I sighed. Even in the dimming light of dusk, the wreckage of the bombed buildings could be seen from where we stood. “I know it’s not safe here either, but there’s plenty to do. We could fight what’s happening here … together,” I said.
“I can’t. Germany is where I have family, where my father had his contacts.… It’s where I belong.” He paused. “I promise to write back and tell you what’s going on over there. Didn’t the blind boy call you Storyteller?”
“You mean Diego?” I asked, knowing exactly who he meant.
“Yeah, him.” He waved off his name like an annoying bug. “You can make sure people here know what’s happening. We can still work together.”
I kicked a small rock toward the edge of the road. I thought about being Mathias’s storyteller. “I guess. But who’d listen?”
“Kids, the Garzas, Padre Iñaki … you,” Mathias said. “The important thing is that the stories get out.”
“I guess,” I muttered. “When do you plan on leaving?”
“While I was in Bilbao, I met some soldiers who—”
“Look!” I said, pointing at a pair of headlights slowly backing away from the front of the Garza farm. My heart sank as I thought these were the soldiers Mathias was just talking about.
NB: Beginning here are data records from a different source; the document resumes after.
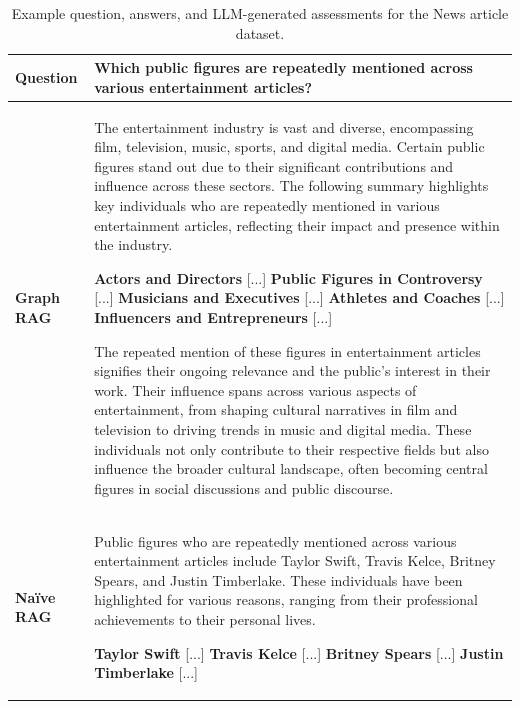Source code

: \begin{table}[h]
    \caption{Example question, answers, and LLM-generated assessments for the News article dataset.}
    \small
    \centering
    \def\arraystretch{1.25}%
    \begin{tabular}{>{\raggedright\arraybackslash}p{}>{\raggedright\arraybackslash}p{}} \hline 
 \textbf{Question} & \textbf{Which public figures are repeatedly mentioned across various entertainment articles?}\\ \hline 
 \textbf{Graph RAG} & The entertainment industry is vast and diverse, encompassing film, television, music, sports, and digital media. Certain public figures stand out due to their significant contributions and influence across these sectors. The following summary highlights key individuals who are repeatedly mentioned in various entertainment articles, reflecting their impact and presence within the industry.


\textbf{Actors and Directors} [...] \textbf{Public Figures in Controversy} [...]
 \textbf{Musicians and Executives} [...] \textbf{Athletes and Coaches} [...] \textbf{Influencers and Entrepreneurs} [...]

 
The repeated mention of these figures in entertainment articles signifies their ongoing relevance and the public's interest in their work. Their influence spans across various aspects of entertainment, from shaping cultural narratives in film and television to driving trends in music and digital media. These individuals not only contribute to their respective fields but also influence the broader cultural landscape, often becoming central figures in social discussions and public discourse.\vspace*{2mm}\\ \hline 
\textbf{Na\"ive RAG} & Public figures who are repeatedly mentioned across various entertainment articles include Taylor Swift, Travis Kelce, Britney Spears, and Justin Timberlake. These individuals have been highlighted for various reasons, ranging from their professional achievements to their personal lives.

\textbf{Taylor Swift} [...] \textbf{Travis Kelce} [...] \textbf{Britney Spears} [...] \textbf{Justin Timberlake}
[...]


\end{tabular}
\end{table}
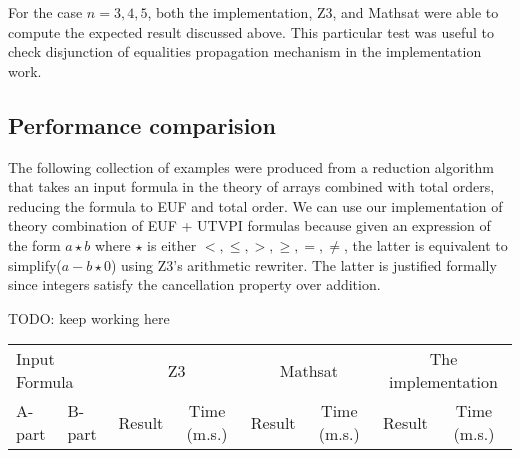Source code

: For the case $n = 3, 4, 5$, both the implementation, Z3, and Mathsat were able
to compute the expected result discussed above. This particular test
was useful to check disjunction of equalities propagation mechanism in the
implementation work.

\subsection{Performance comparision}

The following collection of examples were produced from a reduction 
algorithm that takes an input formula in the theory of arrays combined with
total orders, reducing the formula to EUF and total order. We can use our
implementation of theory combination of EUF + UTVPI formulas because 
given an expression of the form $a \star b$ where
$\star$ is either $<, \leq, >, \geq, =, \neq$, 
the latter is equivalent to 
simplify($a - b \star 0$) using Z3's arithmetic rewriter. 
The latter is justified formally since integers 
satisfy the cancellation property over addition.


TODO: keep working here

\begin{tabular}{llcccccc} \toprule
  \multicolumn{2}{l}{Input Formula} & \multicolumn{2}{c}{Z3}& \multicolumn{2}{c}{Mathsat}& \multicolumn{2}{c}{The implementation} 
  \\\cmidrule(lr){1-2}\cmidrule(lr){3-4}\cmidrule(lr){5-6}\cmidrule(lr){7-8}
  A-part & B-part & Result & Time (m.s.) & Result & Time (m.s.) & Result & Time (m.s.) \\
  
\end{tabular}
Was he going to leave right now?
I glanced over at him. “Are you—” I never finished my thought because the jeep’s brakes screeched as it abruptly stopped in front of us, and out of the corner of my eye, I saw someone jump out of the back.
“¡Preciosa!”
FORTY-THREE
For a moment, time stopped. Silence filled the air, and it was all I could do to breathe. Then, as if God had restarted the movie that was our lives, noise surrounded me, and Papá had me in his arms, covering my cheeks with kisses and tears.
“I didn’t think I’d get to see you,” he said, squeezing me. He pushed me back and scanned me from head to toe. “You’re not hurt, are you?”